The ATO has stated that they will issue a draft taxation ruling on section 100A in early 2022. The ruling is to be applied immediately by the ATO audit teams. Trustees and their advisers should be aware of what the ruling is earmarked to include and the potential ramifications of the new ruling.

Ari Armstrong, Maddocks Lawyers

So, what is section 100A?

To understand section 100A, we must first broadly understand how the taxable income of a trust is taxed. Generally speaking, Division 6 the Income Tax Assessment Act 1936 (Act) provides that a beneficiary of a trust is taxed on a proportion of the taxable income of the trust based on their share of the trust income that they are presently entitled to (subject to beneficiaries being specifically entitled to a franked distribution or capital gain). Where there is no one presently entitled or specifically entitled, then the trustee is taxed at the top marginal rate.
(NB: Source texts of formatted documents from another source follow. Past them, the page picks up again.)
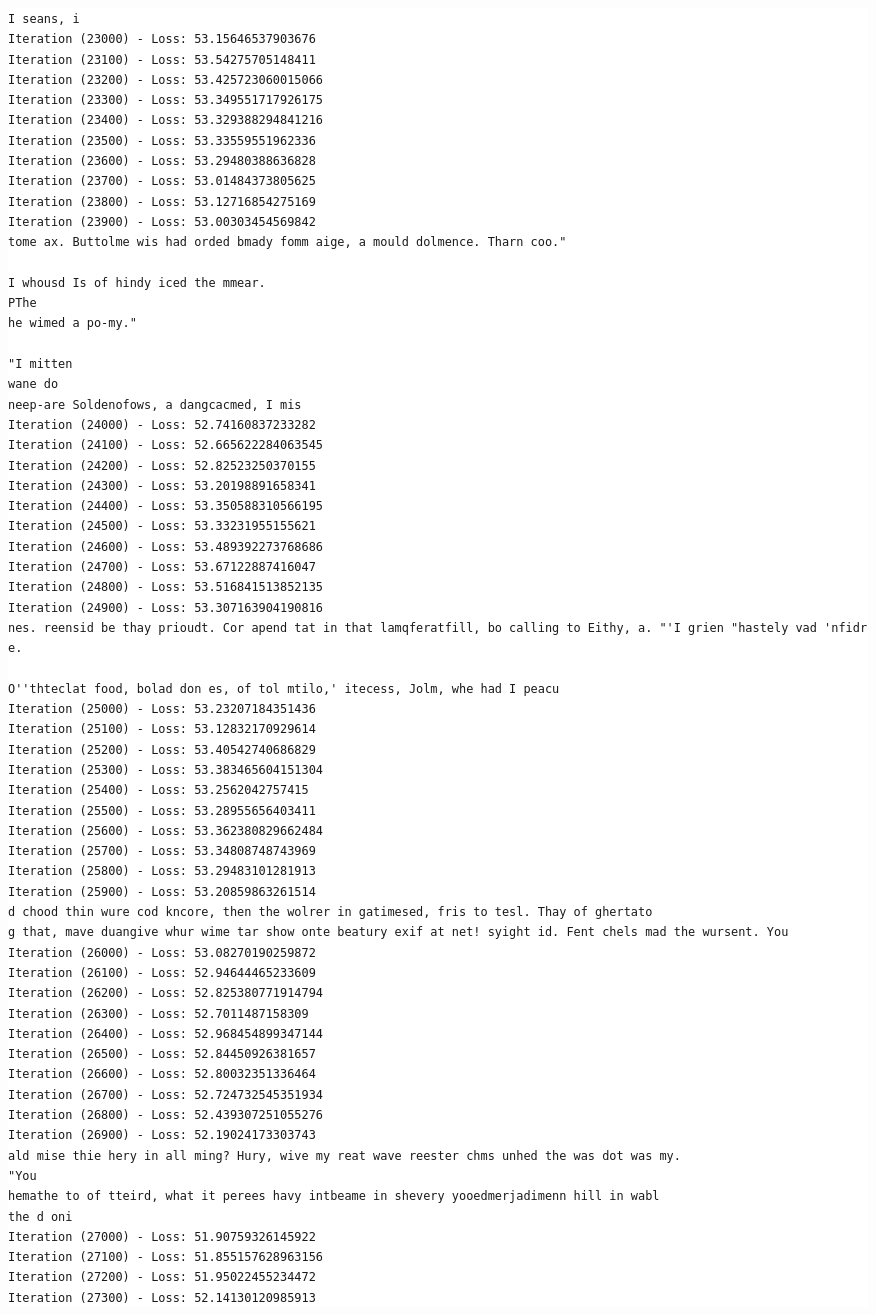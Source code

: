     I seans, i
    Iteration (23000) - Loss: 53.15646537903676
    Iteration (23100) - Loss: 53.54275705148411
    Iteration (23200) - Loss: 53.425723060015066
    Iteration (23300) - Loss: 53.349551717926175
    Iteration (23400) - Loss: 53.329388294841216
    Iteration (23500) - Loss: 53.33559551962336
    Iteration (23600) - Loss: 53.29480388636828
    Iteration (23700) - Loss: 53.01484373805625
    Iteration (23800) - Loss: 53.12716854275169
    Iteration (23900) - Loss: 53.00303454569842
    tome ax. Buttolme wis had orded bmady fomm aige, a mould dolmence. Tharn coo."
    
    I whousd Is of hindy iced the mmear.
    PThe
    he wimed a po-my."
    
    "I mitten
    wane do
    neep-are Soldenofows, a dangcacmed, I mis
    Iteration (24000) - Loss: 52.74160837233282
    Iteration (24100) - Loss: 52.665622284063545
    Iteration (24200) - Loss: 52.82523250370155
    Iteration (24300) - Loss: 53.20198891658341
    Iteration (24400) - Loss: 53.350588310566195
    Iteration (24500) - Loss: 53.33231955155621
    Iteration (24600) - Loss: 53.489392273768686
    Iteration (24700) - Loss: 53.67122887416047
    Iteration (24800) - Loss: 53.516841513852135
    Iteration (24900) - Loss: 53.307163904190816
    nes. reensid be thay prioudt. Cor apend tat in that lamqferatfill, bo calling to Eithy, a. "'I grien "hastely vad 'nfidre.
    
    O''thteclat food, bolad don es, of tol mtilo,' itecess, Jolm, whe had I peacu
    Iteration (25000) - Loss: 53.23207184351436
    Iteration (25100) - Loss: 53.12832170929614
    Iteration (25200) - Loss: 53.40542740686829
    Iteration (25300) - Loss: 53.383465604151304
    Iteration (25400) - Loss: 53.2562042757415
    Iteration (25500) - Loss: 53.28955656403411
    Iteration (25600) - Loss: 53.362380829662484
    Iteration (25700) - Loss: 53.34808748743969
    Iteration (25800) - Loss: 53.29483101281913
    Iteration (25900) - Loss: 53.20859863261514
    d chood thin wure cod kncore, then the wolrer in gatimesed, fris to tesl. Thay of ghertato
    g that, mave duangive whur wime tar show onte beatury exif at net! syight id. Fent chels mad the wursent. You 
    Iteration (26000) - Loss: 53.08270190259872
    Iteration (26100) - Loss: 52.94644465233609
    Iteration (26200) - Loss: 52.825380771914794
    Iteration (26300) - Loss: 52.7011487158309
    Iteration (26400) - Loss: 52.968454899347144
    Iteration (26500) - Loss: 52.84450926381657
    Iteration (26600) - Loss: 52.80032351336464
    Iteration (26700) - Loss: 52.724732545351934
    Iteration (26800) - Loss: 52.439307251055276
    Iteration (26900) - Loss: 52.19024173303743
    ald mise thie hery in all ming? Hury, wive my reat wave reester chms unhed the was dot was my.
    "You
    hemathe to of tteird, what it perees havy intbeame in shevery yooedmerjadimenn hill in wabl
    the d oni
    Iteration (27000) - Loss: 51.90759326145922
    Iteration (27100) - Loss: 51.855157628963156
    Iteration (27200) - Loss: 51.95022455234472
    Iteration (27300) - Loss: 52.14130120985913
Section 100A, however, operates to alter the general rule of taxing presently entitled beneficiaries, and can operate to assess the trustee on the taxable income of the trust at the top marginal rate even where there would ordinarily otherwise be a presently entitled beneficiary of trust income.

Section 100A operates as a specific anti-avoidance measure which broadly applies where a beneficiary's entitlement arises out of a "reimbursement agreement" (as defined in the Act).

In such a circumstance, 100A applies such that the presently entitled beneficiary in question is deemed to not be, and was never, entitled to the trust's income. It therefore operates to assess the trustee on the taxable income which would otherwise have been assessed to that beneficiary.

When do I have to worry about section 100A?

As a starting point, there must be a beneficiary that is presently entitled to trust income. This will depend on the terms of the trust deed and the distributions made for the relevant year of income as evidenced by the trustee resolution.

Secondly, there must be a "reimbursement agreement", which is defined as agreement that provides for a payment of money or transfer of property (or provides for the provision of services or other benefits) for a person other than the beneficiary presently entitled. There is also a requirement that at least one party enters into the agreement for purposes that include obtaining a tax benefit.

An agreement for the purposes of a reimbursement agreement does however expressly exclude an agreement, arrangement or understanding entered into "in the course of ordinary family or commercial dealing".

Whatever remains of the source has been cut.